Stored dataset items:

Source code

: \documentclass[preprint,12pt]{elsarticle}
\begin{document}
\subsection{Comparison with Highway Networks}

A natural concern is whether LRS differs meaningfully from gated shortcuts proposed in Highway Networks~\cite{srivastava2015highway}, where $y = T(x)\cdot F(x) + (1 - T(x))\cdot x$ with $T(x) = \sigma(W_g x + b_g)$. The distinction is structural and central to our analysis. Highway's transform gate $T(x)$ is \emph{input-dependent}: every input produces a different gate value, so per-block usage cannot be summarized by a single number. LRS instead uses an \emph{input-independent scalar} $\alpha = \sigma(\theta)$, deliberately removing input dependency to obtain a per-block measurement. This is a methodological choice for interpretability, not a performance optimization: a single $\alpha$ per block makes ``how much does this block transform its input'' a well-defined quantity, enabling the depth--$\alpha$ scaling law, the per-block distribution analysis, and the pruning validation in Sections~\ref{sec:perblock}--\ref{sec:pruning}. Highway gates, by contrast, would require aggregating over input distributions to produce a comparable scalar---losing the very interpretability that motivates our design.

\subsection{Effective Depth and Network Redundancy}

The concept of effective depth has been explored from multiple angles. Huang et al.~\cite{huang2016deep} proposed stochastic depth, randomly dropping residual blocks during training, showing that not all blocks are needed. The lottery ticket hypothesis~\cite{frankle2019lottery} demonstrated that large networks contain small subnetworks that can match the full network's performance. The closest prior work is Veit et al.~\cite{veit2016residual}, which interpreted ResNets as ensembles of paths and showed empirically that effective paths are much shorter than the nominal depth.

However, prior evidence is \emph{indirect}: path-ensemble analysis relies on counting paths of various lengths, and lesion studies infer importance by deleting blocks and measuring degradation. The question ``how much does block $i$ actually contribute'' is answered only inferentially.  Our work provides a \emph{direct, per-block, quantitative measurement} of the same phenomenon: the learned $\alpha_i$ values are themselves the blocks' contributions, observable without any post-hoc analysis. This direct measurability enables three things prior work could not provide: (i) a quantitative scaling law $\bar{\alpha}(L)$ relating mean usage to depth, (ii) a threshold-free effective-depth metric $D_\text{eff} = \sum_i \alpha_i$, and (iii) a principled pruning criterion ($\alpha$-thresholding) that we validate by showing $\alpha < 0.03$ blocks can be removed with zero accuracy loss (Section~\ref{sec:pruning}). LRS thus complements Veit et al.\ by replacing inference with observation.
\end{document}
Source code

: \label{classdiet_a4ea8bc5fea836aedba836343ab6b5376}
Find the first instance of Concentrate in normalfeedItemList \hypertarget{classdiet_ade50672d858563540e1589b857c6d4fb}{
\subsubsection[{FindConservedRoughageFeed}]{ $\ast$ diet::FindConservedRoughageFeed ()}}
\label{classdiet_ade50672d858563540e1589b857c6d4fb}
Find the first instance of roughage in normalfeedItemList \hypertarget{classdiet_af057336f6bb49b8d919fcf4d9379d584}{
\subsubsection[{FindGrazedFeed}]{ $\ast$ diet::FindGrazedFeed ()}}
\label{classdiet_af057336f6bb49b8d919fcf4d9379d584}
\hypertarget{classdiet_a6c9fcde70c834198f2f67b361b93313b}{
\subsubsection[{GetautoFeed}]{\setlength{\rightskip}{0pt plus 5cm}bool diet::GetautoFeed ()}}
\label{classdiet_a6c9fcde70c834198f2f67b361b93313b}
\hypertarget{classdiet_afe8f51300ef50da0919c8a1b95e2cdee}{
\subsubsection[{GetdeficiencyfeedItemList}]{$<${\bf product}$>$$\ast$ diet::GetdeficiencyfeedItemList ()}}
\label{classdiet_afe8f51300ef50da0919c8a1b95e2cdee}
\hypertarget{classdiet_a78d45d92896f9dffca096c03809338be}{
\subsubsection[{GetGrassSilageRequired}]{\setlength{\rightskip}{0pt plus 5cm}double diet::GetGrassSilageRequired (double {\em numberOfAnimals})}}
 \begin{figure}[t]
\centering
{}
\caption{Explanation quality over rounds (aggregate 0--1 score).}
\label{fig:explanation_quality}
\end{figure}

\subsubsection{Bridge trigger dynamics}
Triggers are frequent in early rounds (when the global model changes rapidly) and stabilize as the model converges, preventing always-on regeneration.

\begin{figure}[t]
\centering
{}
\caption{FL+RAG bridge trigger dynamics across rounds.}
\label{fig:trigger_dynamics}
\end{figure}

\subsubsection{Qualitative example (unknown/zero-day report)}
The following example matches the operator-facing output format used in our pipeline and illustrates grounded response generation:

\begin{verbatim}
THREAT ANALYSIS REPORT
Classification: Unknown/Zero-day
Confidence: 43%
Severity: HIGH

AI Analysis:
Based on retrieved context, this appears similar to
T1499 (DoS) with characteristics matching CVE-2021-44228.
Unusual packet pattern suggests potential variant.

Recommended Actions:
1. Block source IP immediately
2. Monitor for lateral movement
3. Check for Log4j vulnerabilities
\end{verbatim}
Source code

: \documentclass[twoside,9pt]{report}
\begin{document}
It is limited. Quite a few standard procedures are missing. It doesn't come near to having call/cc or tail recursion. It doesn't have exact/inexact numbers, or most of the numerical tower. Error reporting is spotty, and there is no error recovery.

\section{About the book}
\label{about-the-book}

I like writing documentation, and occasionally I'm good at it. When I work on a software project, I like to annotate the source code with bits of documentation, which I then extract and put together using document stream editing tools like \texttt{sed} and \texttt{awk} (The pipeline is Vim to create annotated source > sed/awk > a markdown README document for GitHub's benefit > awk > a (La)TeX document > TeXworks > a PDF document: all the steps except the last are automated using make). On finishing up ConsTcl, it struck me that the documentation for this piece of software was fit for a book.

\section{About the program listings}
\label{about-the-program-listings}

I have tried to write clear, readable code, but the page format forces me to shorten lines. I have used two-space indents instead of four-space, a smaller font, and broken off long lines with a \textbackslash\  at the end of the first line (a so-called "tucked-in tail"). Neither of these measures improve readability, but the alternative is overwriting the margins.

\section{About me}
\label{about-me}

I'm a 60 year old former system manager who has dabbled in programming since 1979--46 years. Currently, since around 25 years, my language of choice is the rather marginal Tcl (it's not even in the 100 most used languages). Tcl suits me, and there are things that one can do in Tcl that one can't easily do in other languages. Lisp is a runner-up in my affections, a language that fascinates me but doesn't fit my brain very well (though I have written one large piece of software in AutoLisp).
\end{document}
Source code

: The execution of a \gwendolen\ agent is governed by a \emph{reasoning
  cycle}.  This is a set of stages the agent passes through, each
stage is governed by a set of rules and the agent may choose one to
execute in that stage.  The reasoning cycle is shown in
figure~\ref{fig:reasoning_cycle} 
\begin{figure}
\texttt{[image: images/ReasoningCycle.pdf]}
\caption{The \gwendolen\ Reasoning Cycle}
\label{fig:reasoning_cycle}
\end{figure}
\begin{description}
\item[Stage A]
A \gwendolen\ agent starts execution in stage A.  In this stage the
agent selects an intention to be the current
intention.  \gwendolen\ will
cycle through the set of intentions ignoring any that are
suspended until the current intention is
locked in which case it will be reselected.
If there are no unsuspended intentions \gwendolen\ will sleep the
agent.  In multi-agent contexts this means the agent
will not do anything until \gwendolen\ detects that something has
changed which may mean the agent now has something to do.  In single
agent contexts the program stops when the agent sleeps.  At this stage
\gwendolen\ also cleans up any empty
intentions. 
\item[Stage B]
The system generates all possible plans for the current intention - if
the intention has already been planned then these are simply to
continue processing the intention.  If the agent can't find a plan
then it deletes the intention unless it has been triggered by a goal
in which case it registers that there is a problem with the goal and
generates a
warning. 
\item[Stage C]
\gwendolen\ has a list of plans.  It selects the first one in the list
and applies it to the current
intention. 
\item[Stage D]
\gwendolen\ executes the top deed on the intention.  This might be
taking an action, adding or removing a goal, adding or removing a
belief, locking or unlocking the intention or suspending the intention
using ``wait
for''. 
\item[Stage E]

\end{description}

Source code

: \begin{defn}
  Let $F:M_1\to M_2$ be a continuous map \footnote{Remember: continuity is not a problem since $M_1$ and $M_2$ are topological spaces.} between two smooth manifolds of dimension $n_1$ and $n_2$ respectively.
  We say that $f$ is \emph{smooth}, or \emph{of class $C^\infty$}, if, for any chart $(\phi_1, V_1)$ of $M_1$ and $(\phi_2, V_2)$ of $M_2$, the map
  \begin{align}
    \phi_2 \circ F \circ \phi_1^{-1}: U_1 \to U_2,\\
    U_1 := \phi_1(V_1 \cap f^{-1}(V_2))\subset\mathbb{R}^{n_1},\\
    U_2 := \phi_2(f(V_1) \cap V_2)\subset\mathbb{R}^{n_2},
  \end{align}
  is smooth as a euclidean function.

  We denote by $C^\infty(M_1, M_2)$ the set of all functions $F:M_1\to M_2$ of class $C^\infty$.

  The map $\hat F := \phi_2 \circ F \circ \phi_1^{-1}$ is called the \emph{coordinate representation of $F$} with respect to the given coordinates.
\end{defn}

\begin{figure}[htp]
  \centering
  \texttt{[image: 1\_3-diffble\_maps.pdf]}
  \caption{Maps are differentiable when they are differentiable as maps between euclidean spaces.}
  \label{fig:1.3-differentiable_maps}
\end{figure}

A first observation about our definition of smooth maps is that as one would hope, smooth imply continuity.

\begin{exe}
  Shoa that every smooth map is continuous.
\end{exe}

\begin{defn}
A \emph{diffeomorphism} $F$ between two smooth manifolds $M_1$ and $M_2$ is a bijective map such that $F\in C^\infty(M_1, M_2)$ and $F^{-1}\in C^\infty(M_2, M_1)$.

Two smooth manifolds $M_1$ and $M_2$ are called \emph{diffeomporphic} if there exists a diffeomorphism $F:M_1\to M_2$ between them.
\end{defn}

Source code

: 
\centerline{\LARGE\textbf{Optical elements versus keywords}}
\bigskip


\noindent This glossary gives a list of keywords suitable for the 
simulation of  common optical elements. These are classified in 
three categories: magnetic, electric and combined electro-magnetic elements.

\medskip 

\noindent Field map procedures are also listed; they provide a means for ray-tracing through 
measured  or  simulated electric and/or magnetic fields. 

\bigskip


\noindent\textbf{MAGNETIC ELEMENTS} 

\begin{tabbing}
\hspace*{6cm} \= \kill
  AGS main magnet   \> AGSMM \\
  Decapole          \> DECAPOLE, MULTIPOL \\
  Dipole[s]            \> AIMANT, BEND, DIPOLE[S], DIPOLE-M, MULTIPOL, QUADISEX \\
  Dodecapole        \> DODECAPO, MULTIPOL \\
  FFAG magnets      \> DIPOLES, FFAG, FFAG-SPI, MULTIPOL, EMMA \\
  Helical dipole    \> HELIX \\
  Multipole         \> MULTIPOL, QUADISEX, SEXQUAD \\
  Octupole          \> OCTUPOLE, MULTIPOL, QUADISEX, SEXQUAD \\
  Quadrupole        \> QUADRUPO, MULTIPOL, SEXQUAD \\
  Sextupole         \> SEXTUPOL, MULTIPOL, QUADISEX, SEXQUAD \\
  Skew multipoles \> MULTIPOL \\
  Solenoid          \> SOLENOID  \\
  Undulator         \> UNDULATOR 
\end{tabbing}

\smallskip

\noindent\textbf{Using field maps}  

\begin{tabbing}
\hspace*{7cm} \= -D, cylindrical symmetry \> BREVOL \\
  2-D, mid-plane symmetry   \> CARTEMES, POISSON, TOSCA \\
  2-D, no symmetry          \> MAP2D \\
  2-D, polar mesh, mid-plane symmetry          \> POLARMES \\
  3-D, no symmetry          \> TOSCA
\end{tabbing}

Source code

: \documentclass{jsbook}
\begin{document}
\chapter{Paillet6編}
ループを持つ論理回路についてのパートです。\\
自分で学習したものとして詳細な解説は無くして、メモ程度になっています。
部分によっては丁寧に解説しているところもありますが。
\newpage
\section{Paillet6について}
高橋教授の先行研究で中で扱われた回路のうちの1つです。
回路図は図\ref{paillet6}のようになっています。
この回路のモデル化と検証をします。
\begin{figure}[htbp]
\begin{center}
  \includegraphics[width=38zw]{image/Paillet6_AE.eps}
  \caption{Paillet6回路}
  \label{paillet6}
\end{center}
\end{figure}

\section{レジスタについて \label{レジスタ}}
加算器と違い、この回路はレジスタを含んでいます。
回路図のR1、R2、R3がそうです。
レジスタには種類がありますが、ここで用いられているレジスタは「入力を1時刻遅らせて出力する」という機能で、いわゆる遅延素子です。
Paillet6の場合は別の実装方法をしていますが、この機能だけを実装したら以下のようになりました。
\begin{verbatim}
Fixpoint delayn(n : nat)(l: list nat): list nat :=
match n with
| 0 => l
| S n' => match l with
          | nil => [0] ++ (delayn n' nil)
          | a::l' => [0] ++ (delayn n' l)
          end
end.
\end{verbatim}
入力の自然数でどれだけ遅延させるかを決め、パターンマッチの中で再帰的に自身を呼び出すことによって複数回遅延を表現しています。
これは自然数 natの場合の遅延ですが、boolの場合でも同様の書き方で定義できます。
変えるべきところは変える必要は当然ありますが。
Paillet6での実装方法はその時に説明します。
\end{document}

> **Exercise aim**
Among the lines above, count those containing the word "manifolds" and write only the number.

> **Task answer**
3